Spectral Criteria for Unique Signal Recovery from Two-Sided Sampling
Oleg Szehr
TL;DR
The paper develops a spectral framework for uniqueness of signal recovery from two-sided sampling by linking uniqueness pairs to eigenvalue bounds of confined, positive self-adjoint operators. It recasts Wirtinger–Poincaré-based arguments into a Rayleigh-quotient approach, and extends the theory from the classical Fourier transform to a broad class of unitary transforms, notably the Fractional Fourier and Hankel transforms. Through a general operator $X=\tfrac{1}{2}(M_{x^2}+U^*M_{x^2}U)$ and its confined analogues, the work derives conditions—via ground-state energy bounds and density-like inequalities—that guarantee that dual-domain samples force the function to vanish, while also clarifying when these conditions fail. The results yield a coherent, extensible toolkit for two-sided sampling problems in time–frequency analysis with explicit criteria that interpolate between minimal and dense sampling regimes as transform parameters vary.
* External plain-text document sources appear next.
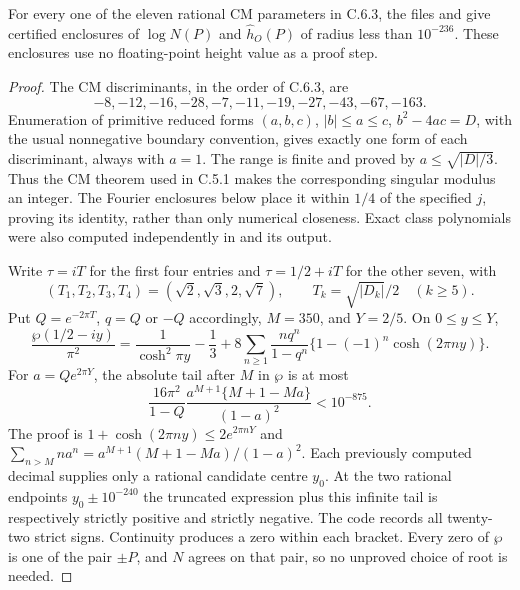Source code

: \begin{statement}
For every one of the eleven rational CM parameters in C.6.3,
the files  and
 give certified enclosures of
$\log N(P)$ and $\widehat h_O(P)$ of radius less than
$10^{-236}$. These enclosures use no floating-point height
value as a proof step.
\end{statement}
\begin{proof}
The CM discriminants, in the order of C.6.3, are
\[
 -8,-12,-16,-28,-7,-11,-19,-27,-43,-67,-163.
\]
Enumeration of primitive reduced forms
$(a,b,c)$, $|b|\le a\le c$, $b^2-4ac=D$, with the usual
nonnegative boundary convention, gives exactly one form of
each discriminant, always with $a=1$.
The range is finite and proved by $a\le\sqrt{|D|/3}$.
Thus the CM theorem used in C.5.1 makes the corresponding
singular modulus an integer. The Fourier enclosures below
place it within $1/4$ of the specified $j$, proving its
identity, rather than only numerical closeness. Exact class
polynomials were also computed independently in
 and its output.

Write $\tau=iT$ for the first four entries and
$\tau=1/2+iT$ for the other seven, with
\[
 (T_1,T_2,T_3,T_4)=(\sqrt2,\sqrt3,2,\sqrt7),\qquad
 T_k=\sqrt{|D_k|}/2\quad(k\ge5).
\]
Put $Q=e^{-2\pi T}$, $q=Q$ or $-Q$ accordingly,
$M=350$, and $Y=2/5$. On $0\le y\le Y$,
\begin{equation}\label{eq:ch-wp-bracket}
 \frac{\wp(1/2-iy)}{\pi^2}
 =\frac1{\cosh^2\pi y}-\frac13+
 8\sum_{n\ge1}\frac{nq^n}{1-q^n}
                 \{1-(-1)^n\cosh(2\pi ny)\}.
\end{equation}
For $a=Qe^{2\pi Y}$, the absolute tail after $M$ in
$\wp$ is at most
\[
 \frac{16\pi^2}{1-Q}
 \frac{a^{M+1}\{M+1-Ma\}}{(1-a)^2}<10^{-875}.
\]
The proof is $1+\cosh(2\pi ny)\le2e^{2\pi nY}$ and
$\sum_{n>M}na^n=a^{M+1}(M+1-Ma)/(1-a)^2$.
Each previously computed decimal supplies only a rational
candidate centre $y_0$. At the two rational endpoints
$y_0\pm10^{-240}$ the truncated expression plus this
infinite tail is respectively strictly positive and strictly
negative. The code records all twenty-two strict signs.
Continuity produces a zero within each bracket. Every zero
of $\wp$ is one of the pair $\pm P$, and $N$ agrees on
that pair, so no unproved choice of root is needed.


\end{proof}
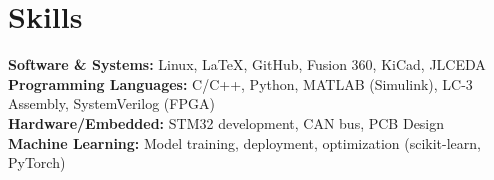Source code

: \documentclass[a4paper,10pt]{article}
\begin{document}
\section*{Skills}
\textbf{Software \& Systems:} Linux, LaTeX, GitHub, Fusion 360, KiCad, JLCEDA\\
\textbf{Programming Languages:} C/C++, Python, MATLAB (Simulink), LC-3 Assembly, SystemVerilog (FPGA)\\
\textbf{Hardware/Embedded:} STM32 development, CAN bus, PCB Design\\
\textbf{Machine Learning:} Model training, deployment, optimization (scikit-learn, PyTorch)\\
\end{document}
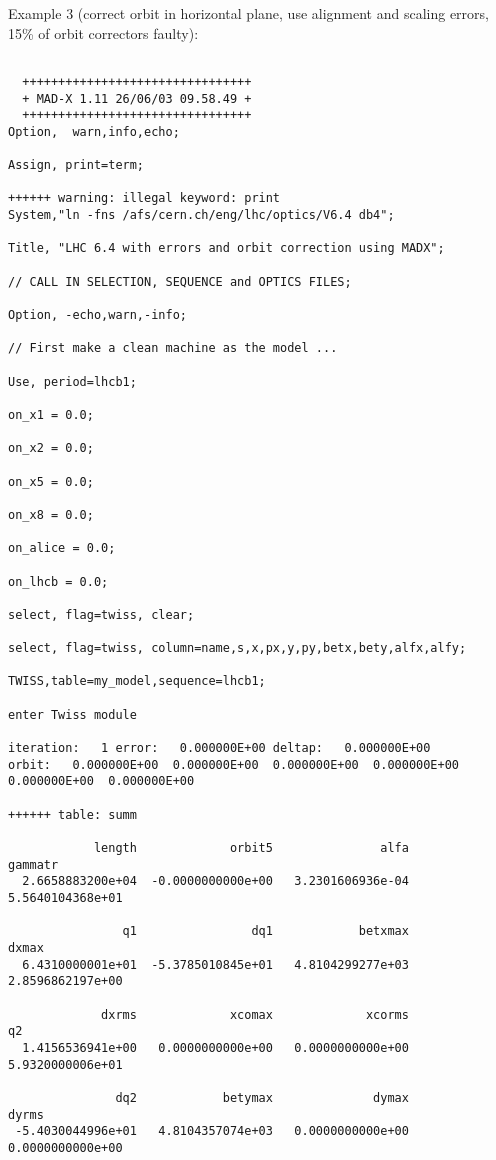  Example 3 (correct orbit in horizontal plane, use alignment and scaling errors, 15\% of orbit correctors faulty): 
\begin{verbatim}

  ++++++++++++++++++++++++++++++++
  + MAD-X 1.11 26/06/03 09.58.49 +
  ++++++++++++++++++++++++++++++++
Option,  warn,info,echo;

Assign, print=term;

++++++ warning: illegal keyword: print
System,"ln -fns /afs/cern.ch/eng/lhc/optics/V6.4 db4";

Title, "LHC 6.4 with errors and orbit correction using MADX";

// CALL IN SELECTION, SEQUENCE and OPTICS FILES;

Option, -echo,warn,-info;

// First make a clean machine as the model ...

Use, period=lhcb1;

on_x1 = 0.0;

on_x2 = 0.0;

on_x5 = 0.0;

on_x8 = 0.0;

on_alice = 0.0;

on_lhcb = 0.0;

select, flag=twiss, clear;

select, flag=twiss, column=name,s,x,px,y,py,betx,bety,alfx,alfy;

TWISS,table=my_model,sequence=lhcb1; 

enter Twiss module
  
iteration:   1 error:   0.000000E+00 deltap:   0.000000E+00
orbit:   0.000000E+00  0.000000E+00  0.000000E+00  0.000000E+00  0.000000E+00  0.000000E+00

++++++ table: summ

            length             orbit5               alfa            gammatr 
  2.6658883200e+04  -0.0000000000e+00   3.2301606936e-04   5.5640104368e+01 

                q1                dq1            betxmax              dxmax 
  6.4310000001e+01  -5.3785010845e+01   4.8104299277e+03   2.8596862197e+00 

             dxrms             xcomax             xcorms                 q2 
  1.4156536941e+00   0.0000000000e+00   0.0000000000e+00   5.9320000006e+01 

               dq2            betymax              dymax              dyrms 
 -5.4030044996e+01   4.8104357074e+03   0.0000000000e+00   0.0000000000e+00 


\end{verbatim}

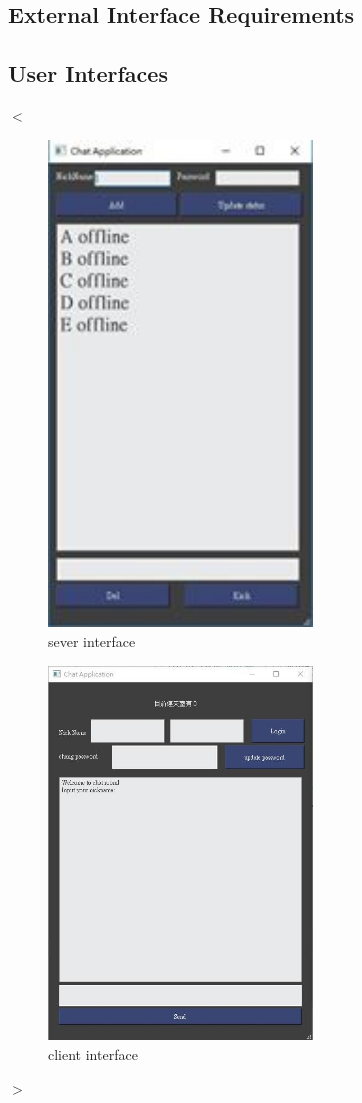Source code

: \documentclass{scrreprt}
\begin{document}
\begin{CJK}{UTF8}{bkai}
\chapter{External Interface Requirements}

\section{User Interfaces}
$<$

\begin{figure}[h]
\begin{center}
\includegraphics[width=7cm]{interface3.jpg}
\end{center}
\caption{sever interface}
\label{fig:2}
\end{figure}

\begin{figure}[h]
\begin{center}
\includegraphics[width=7cm]{interface1.jpg}
\end{center}
\caption{client interface}
\label{fig:3}
\end{figure}
$>$




\end{CJK}
\end{document}
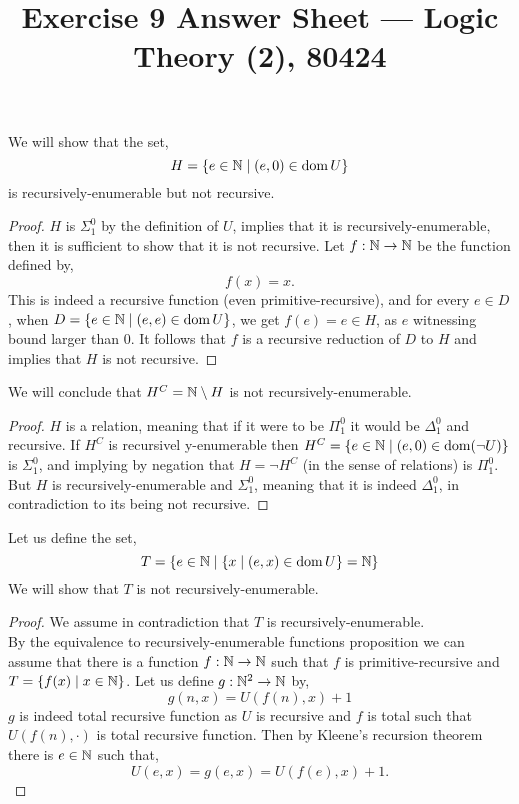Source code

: 
\title{Exercise 9 Answer Sheet --- Logic Theory (2), 80424}

\DeclareMathOperator{\PA}{PA}
\DeclareMathOperator{\Coll}{Coll}
\DeclareMathOperator{\Ind}{Ind}
\DeclareMathOperator{\Sat}{Sat}


\maketitle
\maketitleprint[yellow]

\question{}
\subquestion{}
We will show that the set,
\[
	H
	= \{ e \in \mathbb{N} \mid (e, 0) \in \operatorname{dom} U \}
\]
is recursively-enumerable but not recursive.
\begin{proof}
	$H$ is $\Sigma_1^0$ by the definition of $U$, implies that it is recursively-enumerable, then it is sufficient to show that it is not recursive.
	Let $f : \mathbb{N} \to \mathbb{N}$ be the function defined by,
	\[
		f(x) = x
	.\]
	This is indeed a recursive function (even primitive-recursive), and for every $e \in D$, when $D = \{ e \in \mathbb{N} \mid (e, e) \in \operatorname{dom} U \}$, we get $f(e) = e \in H$, as $e$ witnessing bound larger than $0$.
	It follows that $f$ is a recursive reduction of $D$ to $H$ and implies that $H$ is not recursive.
\end{proof}

\subquestion{}
We will conclude that $H^C = \mathbb{N} \setminus H$ is not recursively-enumerable.
\begin{proof}
	$H$ is a relation, meaning that if it were to be $\Pi_1^0$ it would be $\Delta_1^0$ and recursive.
	If $H^C$ is recursivel y-enumerable then $H^C = \{ e \in \mathbb{N} \mid (e, 0) \in \operatorname{dom}(\lnot U) \}$ is $\Sigma_1^0$, and implying by negation that $H = \lnot H^C$ (in the sense of relations) is $\Pi_1^0$.
	But $H$ is recursively-enumerable and $\Sigma_1^0$, meaning that it is indeed $\Delta_1^0$, in contradiction to its being not recursive.
\end{proof}

\subquestion{}
Let us define the set,
\[
	T = \{ e \in \mathbb{N} \mid \{ x \mid (e, x) \in \operatorname{dom} U \} = \mathbb{N} \}
\]
We will show that $T$ is not recursively-enumerable.
\begin{proof}
	We assume in contradiction that $T$ is recursively-enumerable. \\
	By the equivalence to recursively-enumerable functions proposition we can assume that there is a function $f : \mathbb{N} \to \mathbb{N}$ such that $f$ is primitive-recursive and $T = \{ f(x) \mid x \in \mathbb{N} \}$.
	Let us define $g : \mathbb{N}^2 \to \mathbb{N}$ by,
	\[
		g(n, x) = U(f(n), x) + 1
	\]
	$g$ is indeed total recursive function as $U$ is recursive and $f$ is total such that $U(f(n), \cdot)$ is total recursive function.
	Then by Kleene's recursion theorem there is $e \in \mathbb{N}$ such that,
	\[
		U(e, x)
		= g(e, x)
		= U(f(e), x) + 1
	.\]
\end{proof}


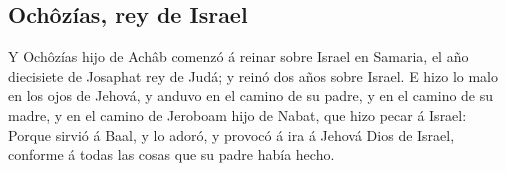 \hypertarget{ochuxf4zuxedas-rey-de-israel}{%
\subsection{Ochôzías, rey de
Israel}\label{ochuxf4zuxedas-rey-de-israel}}

 Y Ochôzías hijo de Achâb comenzó á reinar sobre Israel
en Samaria, el año diecisiete de Josaphat rey de Judá; y reinó dos años
sobre Israel.  E hizo lo malo en los ojos de Jehová, y
anduvo en el camino de su padre, y en el camino de su madre, y en el
camino de Jeroboam hijo de Nabat, que hizo pecar á Israel: Porque sirvió
á Baal, y lo adoró, y provocó á ira á Jehová Dios de Israel, conforme á
todas las cosas que su padre había hecho.
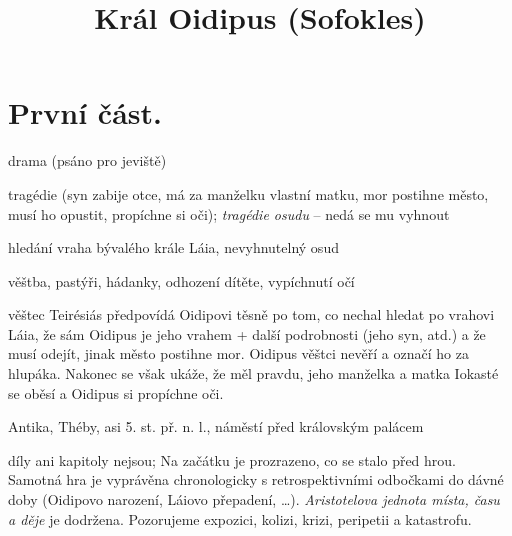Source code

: \documentclass{article}
\title{\vspace{-2cm}Král Oidipus (Sofokles)\vspace{-2cm}}
\date{}
\begin{document}
\maketitle
\section{První část.}
\begin{description}
    \setlength\itemsep{0.15em}
    \item[druh:] drama (psáno pro jeviště)
    \item[žánr:] tragédie (syn zabije otce, má za manželku vlastní matku, mor postihne město, musí ho opustit, propíchne si oči); \textit{tragédie osudu} -- nedá se mu vyhnout
    \item[téma:] hledání vraha bývalého krále Láia, nevyhnutelný osud
    \item[motivy:] věštba, pastýři, hádanky, odhození dítěte, vypíchnutí očí
    \item[zařazení výňatku do kontextu díla:] věštec Teirésiás předpovídá Oidipovi těsně po tom, co nechal hledat po vrahovi Láia, že sám Oidipus je jeho vrahem + další podrobnosti (jeho syn, atd.) a že musí odejít, jinak město postihne mor. Oidipus věštci nevěří a označí ho za hlupáka. Nakonec se však ukáže, že měl pravdu, jeho manželka a matka Iokasté se oběsí a Oidipus si propíchne oči.
    \item[časoprostor:] Antika, Théby, asi 5. st. př. n. l., náměstí před královským palácem
    \item[kompoziční výstavba:] díly ani kapitoly nejsou; Na začátku je prozrazeno, co se stalo před hrou. Samotná hra je vyprávěna chronologicky s retrospektivními odbočkami do dávné doby (Oidipovo narození, Láiovo přepadení, \dots). \textit{Aristotelova jednota místa, času a děje} je dodržena. Pozorujeme expozici, kolizi, krizi, peripetii a katastrofu.
\end{description}
\end{document}
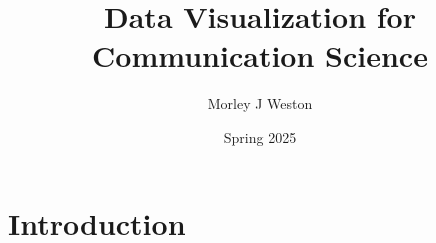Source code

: \documentclass{article}
\title{Data Visualization for Communication Science}
\author{Morley J Weston}
\date{Spring 2025}
\begin{document}
\maketitle

\section{Introduction}
\end{document}
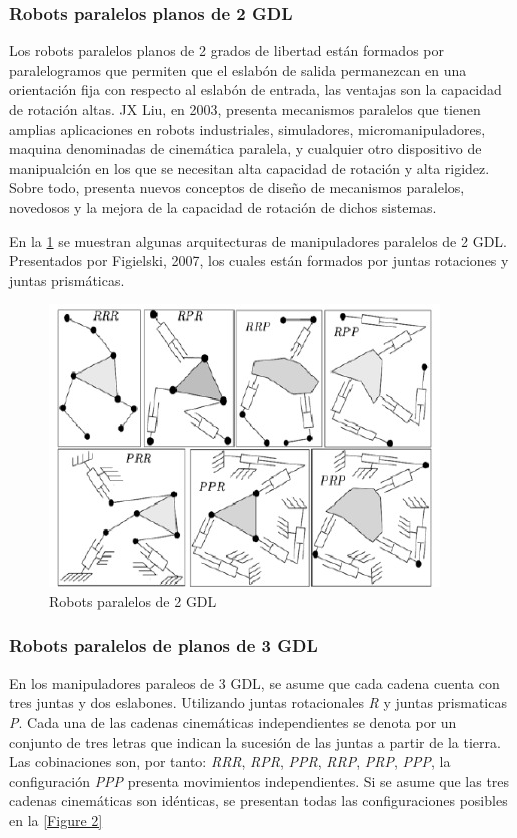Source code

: \documentclass[letter,openrigh,12pt,spanish]{report}
\begin{document}
\subsubsection{Robots paralelos planos de 2 GDL}

Los robots paralelos planos de 2 grados de libertad est\'an formados por paralelogramos que permiten que el eslab\'on de salida permanezcan en una orientaci\'on fija con respecto al eslab\'on de entrada, las ventajas son la capacidad de rotaci\'on altas. JX Liu, en 2003, presenta mecanismos paralelos que tienen amplias aplicaciones en robots industriales, simuladores, micromanipuladores, maquina denominadas de cinem\'atica paralela, y cualquier otro dispositivo de manipualci\'on en los que se necesitan alta capacidad de rotaci\'on y alta rigidez. Sobre todo, presenta nuevos conceptos de dise\~no de mecanismos paralelos, novedosos y la mejora de la capacidad de rotaci\'on de dichos sistemas.

En la \ref{Figure 1} se muestran algunas arquitecturas de manipuladores paralelos de 2 GDL. Presentados por Figielski, 2007, los cuales est\'an formados por juntas rotaciones y juntas prism\'aticas.

\begin{figure}[htp]
\centering
\includegraphics[scale=1.00]{1.jpg}
\caption{Robots paralelos de 2 GDL}
\label{Figure 1}
\end{figure}

\subsubsection{Robots paralelos de planos de 3 GDL}

En los manipuladores paraleos de 3 GDL, se asume que cada cadena cuenta con tres juntas y dos eslabones. Utilizando juntas rotacionales \textit{R} y juntas prismaticas \textit{P}. Cada una de las cadenas cinem\'aticas independientes se denota por un conjunto de tres letras que indican la sucesi\'on de las juntas a partir de la tierra. Las cobinaciones son, por tanto: \textit{RRR}, \textit{RPR}, \textit{PPR}, \textit{RRP}, \textit{PRP}, \textit{PPP}, la configuraci\'on \textit{PPP} presenta movimientos independientes. Si se asume que las tres cadenas cinem\'aticas son id\'enticas, se presentan todas las configuraciones posibles en la \ref{Figure 2}
\end{document}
This framework broadens the applicability of unique-recovery results and provides concrete spectral methods for analyzing unitary transforms in signal processing.
Abstract
The identification of sampling sets that enable unique signal recovery is fundamental to many applications in signal processing and remains a central problem in mathematical analysis. Recent studies in the mathematical literature, particularly in the context of the Fourier transform and crystalline measures, have developed a theory that empowers signal recovery from two-sided sampling in both time and frequency domains. Kulikov, Nazarov, and Sodin introduced a method for identifying pairs of sets that enable unique recovery, based on functional inequalities of the Wirtinger-Poincaré type. In this work, we propose an alternative, spectral approach based on analogies with quantum mechanics. By relating uniqueness pairs to eigenvalue estimates of associated self-adjoint operators, our method offers a conceptually simpler and more flexible framework for studying signal recovery from two-sided sampling. Our approach extends naturally to other unitary transforms commonly used in signal processing. We demonstrate its effectiveness in the contexts of the Fractional Fourier transform and the Hankel transform.